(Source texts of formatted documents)
-----
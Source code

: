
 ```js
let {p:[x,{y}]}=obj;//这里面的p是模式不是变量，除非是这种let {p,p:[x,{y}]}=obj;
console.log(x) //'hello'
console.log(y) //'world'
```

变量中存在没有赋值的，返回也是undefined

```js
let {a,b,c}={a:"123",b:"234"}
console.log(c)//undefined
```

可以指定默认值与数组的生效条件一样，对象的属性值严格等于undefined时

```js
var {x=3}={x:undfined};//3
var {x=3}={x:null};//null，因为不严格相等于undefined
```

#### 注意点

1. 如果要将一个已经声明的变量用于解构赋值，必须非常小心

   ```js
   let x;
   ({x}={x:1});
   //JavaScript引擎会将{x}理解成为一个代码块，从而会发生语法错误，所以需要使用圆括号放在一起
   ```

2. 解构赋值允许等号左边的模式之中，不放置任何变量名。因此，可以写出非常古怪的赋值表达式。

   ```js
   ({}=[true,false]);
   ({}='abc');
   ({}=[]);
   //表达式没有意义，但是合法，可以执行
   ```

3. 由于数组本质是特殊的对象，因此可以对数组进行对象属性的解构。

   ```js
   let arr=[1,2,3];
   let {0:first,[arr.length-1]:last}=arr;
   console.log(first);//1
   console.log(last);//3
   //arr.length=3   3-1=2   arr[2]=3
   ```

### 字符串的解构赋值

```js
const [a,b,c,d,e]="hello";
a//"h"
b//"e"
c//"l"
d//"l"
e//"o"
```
-----
• **Exercise description**:
With "last" as the search string, filter the records and return each line that has it.

• **Output of the task**:
   let {0:first,[arr.length-1]:last}=arr;
   console.log(last);//3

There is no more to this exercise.